■ Goal of the exercise
The answer should contain every entry below, copied exactly.

[Extracted records]
- - -

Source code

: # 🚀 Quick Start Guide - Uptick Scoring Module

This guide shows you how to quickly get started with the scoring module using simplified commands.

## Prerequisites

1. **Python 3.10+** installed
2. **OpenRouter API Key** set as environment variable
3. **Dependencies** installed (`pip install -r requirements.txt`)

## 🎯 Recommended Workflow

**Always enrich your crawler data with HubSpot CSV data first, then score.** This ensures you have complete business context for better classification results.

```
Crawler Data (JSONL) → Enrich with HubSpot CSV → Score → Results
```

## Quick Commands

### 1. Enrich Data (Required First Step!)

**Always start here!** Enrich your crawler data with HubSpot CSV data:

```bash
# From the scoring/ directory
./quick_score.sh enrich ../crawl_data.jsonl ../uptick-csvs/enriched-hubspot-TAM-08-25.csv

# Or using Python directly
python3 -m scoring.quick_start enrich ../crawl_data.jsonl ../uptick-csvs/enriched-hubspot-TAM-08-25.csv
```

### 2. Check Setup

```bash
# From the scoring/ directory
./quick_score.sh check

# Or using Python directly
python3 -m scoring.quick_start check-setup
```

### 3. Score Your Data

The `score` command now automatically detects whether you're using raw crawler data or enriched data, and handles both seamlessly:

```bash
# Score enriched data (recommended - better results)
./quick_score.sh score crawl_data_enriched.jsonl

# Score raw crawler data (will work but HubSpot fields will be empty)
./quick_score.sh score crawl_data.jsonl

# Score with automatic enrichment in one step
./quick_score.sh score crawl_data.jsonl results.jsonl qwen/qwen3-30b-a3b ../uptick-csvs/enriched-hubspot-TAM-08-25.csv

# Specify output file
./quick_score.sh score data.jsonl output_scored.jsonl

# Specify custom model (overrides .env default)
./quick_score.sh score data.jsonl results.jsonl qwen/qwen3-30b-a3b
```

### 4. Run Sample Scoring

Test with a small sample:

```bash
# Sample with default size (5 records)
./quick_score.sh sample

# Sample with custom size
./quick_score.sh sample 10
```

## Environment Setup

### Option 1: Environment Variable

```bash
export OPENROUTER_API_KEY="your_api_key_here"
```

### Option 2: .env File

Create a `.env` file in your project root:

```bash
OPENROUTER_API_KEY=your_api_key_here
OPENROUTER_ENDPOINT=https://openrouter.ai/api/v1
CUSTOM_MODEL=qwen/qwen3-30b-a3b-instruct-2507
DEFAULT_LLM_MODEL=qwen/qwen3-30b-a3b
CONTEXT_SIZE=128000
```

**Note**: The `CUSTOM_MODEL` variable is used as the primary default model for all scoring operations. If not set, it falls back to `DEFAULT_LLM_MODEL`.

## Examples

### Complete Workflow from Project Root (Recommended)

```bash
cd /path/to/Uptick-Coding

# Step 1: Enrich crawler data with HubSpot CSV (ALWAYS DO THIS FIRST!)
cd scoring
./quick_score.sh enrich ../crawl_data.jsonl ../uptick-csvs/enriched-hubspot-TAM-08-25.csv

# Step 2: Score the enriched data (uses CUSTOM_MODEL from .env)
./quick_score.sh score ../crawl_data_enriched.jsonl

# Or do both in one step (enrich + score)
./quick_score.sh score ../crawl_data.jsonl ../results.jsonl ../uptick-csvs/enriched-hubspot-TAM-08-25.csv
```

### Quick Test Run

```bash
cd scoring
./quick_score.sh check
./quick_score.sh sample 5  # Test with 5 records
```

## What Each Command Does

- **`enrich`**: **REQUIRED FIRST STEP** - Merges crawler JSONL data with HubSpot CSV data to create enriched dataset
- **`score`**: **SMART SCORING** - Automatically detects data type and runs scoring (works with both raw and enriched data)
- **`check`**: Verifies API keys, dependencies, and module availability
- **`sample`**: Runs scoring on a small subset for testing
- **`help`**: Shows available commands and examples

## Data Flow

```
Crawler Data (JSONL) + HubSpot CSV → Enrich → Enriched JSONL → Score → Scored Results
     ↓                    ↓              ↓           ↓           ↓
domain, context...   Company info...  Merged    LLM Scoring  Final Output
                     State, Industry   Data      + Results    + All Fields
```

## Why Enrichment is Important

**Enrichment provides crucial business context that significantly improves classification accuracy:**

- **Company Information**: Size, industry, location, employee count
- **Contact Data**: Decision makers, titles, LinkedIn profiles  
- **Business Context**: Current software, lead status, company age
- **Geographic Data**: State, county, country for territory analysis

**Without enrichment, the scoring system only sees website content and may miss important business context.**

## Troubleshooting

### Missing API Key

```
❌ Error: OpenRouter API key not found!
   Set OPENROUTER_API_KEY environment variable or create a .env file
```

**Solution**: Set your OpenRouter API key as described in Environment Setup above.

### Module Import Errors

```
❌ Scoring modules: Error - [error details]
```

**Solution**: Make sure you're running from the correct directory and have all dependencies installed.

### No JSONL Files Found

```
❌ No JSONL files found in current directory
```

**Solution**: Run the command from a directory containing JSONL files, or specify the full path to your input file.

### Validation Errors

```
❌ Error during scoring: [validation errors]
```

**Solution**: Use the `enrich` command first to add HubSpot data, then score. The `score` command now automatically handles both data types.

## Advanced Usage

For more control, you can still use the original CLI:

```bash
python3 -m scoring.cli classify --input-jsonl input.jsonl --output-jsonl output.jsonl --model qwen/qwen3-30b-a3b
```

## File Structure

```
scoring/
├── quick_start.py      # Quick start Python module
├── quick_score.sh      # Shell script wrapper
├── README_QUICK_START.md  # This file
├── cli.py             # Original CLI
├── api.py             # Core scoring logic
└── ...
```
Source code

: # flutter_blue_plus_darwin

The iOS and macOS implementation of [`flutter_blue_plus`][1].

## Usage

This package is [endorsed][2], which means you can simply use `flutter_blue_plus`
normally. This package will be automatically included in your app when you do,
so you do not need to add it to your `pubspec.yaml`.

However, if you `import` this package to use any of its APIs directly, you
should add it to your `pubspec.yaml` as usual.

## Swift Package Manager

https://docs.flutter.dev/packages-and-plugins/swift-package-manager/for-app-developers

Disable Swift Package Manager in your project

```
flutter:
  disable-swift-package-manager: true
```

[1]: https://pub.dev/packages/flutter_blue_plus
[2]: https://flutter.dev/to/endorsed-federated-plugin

- - -

■ Your solution
Source code

: # 🚀 Quick Start Guide - Uptick Scoring Module

This guide shows you how to quickly get started with the scoring module using simplified commands.

## Prerequisites

1. **Python 3.10+** installed
2. **OpenRouter API Key** set as environment variable
3. **Dependencies** installed (`pip install -r requirements.txt`)

## 🎯 Recommended Workflow

**Always enrich your crawler data with HubSpot CSV data first, then score.** This ensures you have complete business context for better classification results.

```
Crawler Data (JSONL) → Enrich with HubSpot CSV → Score → Results
```

## Quick Commands

### 1. Enrich Data (Required First Step!)

**Always start here!** Enrich your crawler data with HubSpot CSV data:

```bash
# From the scoring/ directory
./quick_score.sh enrich ../crawl_data.jsonl ../uptick-csvs/enriched-hubspot-TAM-08-25.csv

# Or using Python directly
python3 -m scoring.quick_start enrich ../crawl_data.jsonl ../uptick-csvs/enriched-hubspot-TAM-08-25.csv
```

### 2. Check Setup

```bash
# From the scoring/ directory
./quick_score.sh check

# Or using Python directly
python3 -m scoring.quick_start check-setup
```

### 3. Score Your Data

The `score` command now automatically detects whether you're using raw crawler data or enriched data, and handles both seamlessly:

```bash
# Score enriched data (recommended - better results)
./quick_score.sh score crawl_data_enriched.jsonl

# Score raw crawler data (will work but HubSpot fields will be empty)
./quick_score.sh score crawl_data.jsonl

# Score with automatic enrichment in one step
./quick_score.sh score crawl_data.jsonl results.jsonl qwen/qwen3-30b-a3b ../uptick-csvs/enriched-hubspot-TAM-08-25.csv

# Specify output file
./quick_score.sh score data.jsonl output_scored.jsonl

# Specify custom model (overrides .env default)
./quick_score.sh score data.jsonl results.jsonl qwen/qwen3-30b-a3b
```

### 4. Run Sample Scoring

Test with a small sample:

```bash
# Sample with default size (5 records)
./quick_score.sh sample

# Sample with custom size
./quick_score.sh sample 10
```

## Environment Setup

### Option 1: Environment Variable

```bash
export OPENROUTER_API_KEY="your_api_key_here"
```

### Option 2: .env File

Create a `.env` file in your project root:

```bash
OPENROUTER_API_KEY=your_api_key_here
OPENROUTER_ENDPOINT=https://openrouter.ai/api/v1
CUSTOM_MODEL=qwen/qwen3-30b-a3b-instruct-2507
DEFAULT_LLM_MODEL=qwen/qwen3-30b-a3b
CONTEXT_SIZE=128000
```

**Note**: The `CUSTOM_MODEL` variable is used as the primary default model for all scoring operations. If not set, it falls back to `DEFAULT_LLM_MODEL`.

## Examples

### Complete Workflow from Project Root (Recommended)

```bash
cd /path/to/Uptick-Coding

# Step 1: Enrich crawler data with HubSpot CSV (ALWAYS DO THIS FIRST!)
cd scoring
./quick_score.sh enrich ../crawl_data.jsonl ../uptick-csvs/enriched-hubspot-TAM-08-25.csv

# Step 2: Score the enriched data (uses CUSTOM_MODEL from .env)
./quick_score.sh score ../crawl_data_enriched.jsonl

# Or do both in one step (enrich + score)
./quick_score.sh score ../crawl_data.jsonl ../results.jsonl ../uptick-csvs/enriched-hubspot-TAM-08-25.csv
```

### Quick Test Run

```bash
cd scoring
./quick_score.sh check
./quick_score.sh sample 5  # Test with 5 records
```

## What Each Command Does

- **`enrich`**: **REQUIRED FIRST STEP** - Merges crawler JSONL data with HubSpot CSV data to create enriched dataset
- **`score`**: **SMART SCORING** - Automatically detects data type and runs scoring (works with both raw and enriched data)
- **`check`**: Verifies API keys, dependencies, and module availability
- **`sample`**: Runs scoring on a small subset for testing
- **`help`**: Shows available commands and examples

## Data Flow

```
Crawler Data (JSONL) + HubSpot CSV → Enrich → Enriched JSONL → Score → Scored Results
     ↓                    ↓              ↓           ↓           ↓
domain, context...   Company info...  Merged    LLM Scoring  Final Output
                     State, Industry   Data      + Results    + All Fields
```

## Why Enrichment is Important

**Enrichment provides crucial business context that significantly improves classification accuracy:**

- **Company Information**: Size, industry, location, employee count
- **Contact Data**: Decision makers, titles, LinkedIn profiles  
- **Business Context**: Current software, lead status, company age
- **Geographic Data**: State, county, country for territory analysis

**Without enrichment, the scoring system only sees website content and may miss important business context.**

## Troubleshooting

### Missing API Key

```
❌ Error: OpenRouter API key not found!
   Set OPENROUTER_API_KEY environment variable or create a .env file
```

**Solution**: Set your OpenRouter API key as described in Environment Setup above.

### Module Import Errors

```
❌ Scoring modules: Error - [error details]
```

**Solution**: Make sure you're running from the correct directory and have all dependencies installed.

### No JSONL Files Found

```
❌ No JSONL files found in current directory
```

**Solution**: Run the command from a directory containing JSONL files, or specify the full path to your input file.

### Validation Errors

```
❌ Error during scoring: [validation errors]
```

**Solution**: Use the `enrich` command first to add HubSpot data, then score. The `score` command now automatically handles both data types.

## Advanced Usage

For more control, you can still use the original CLI:

```bash
python3 -m scoring.cli classify --input-jsonl input.jsonl --output-jsonl output.jsonl --model qwen/qwen3-30b-a3b
```

## File Structure

```
scoring/
├── quick_start.py      # Quick start Python module
├── quick_score.sh      # Shell script wrapper
├── README_QUICK_START.md  # This file
├── cli.py             # Original CLI
├── api.py             # Core scoring logic
└── ...
```
Source code

: # flutter_blue_plus_darwin

The iOS and macOS implementation of [`flutter_blue_plus`][1].

## Usage

This package is [endorsed][2], which means you can simply use `flutter_blue_plus`
normally. This package will be automatically included in your app when you do,
so you do not need to add it to your `pubspec.yaml`.

However, if you `import` this package to use any of its APIs directly, you
should add it to your `pubspec.yaml` as usual.

## Swift Package Manager

https://docs.flutter.dev/packages-and-plugins/swift-package-manager/for-app-developers

Disable Swift Package Manager in your project

```
flutter:
  disable-swift-package-manager: true
```

[1]: https://pub.dev/packages/flutter_blue_plus
[2]: https://flutter.dev/to/endorsed-federated-plugin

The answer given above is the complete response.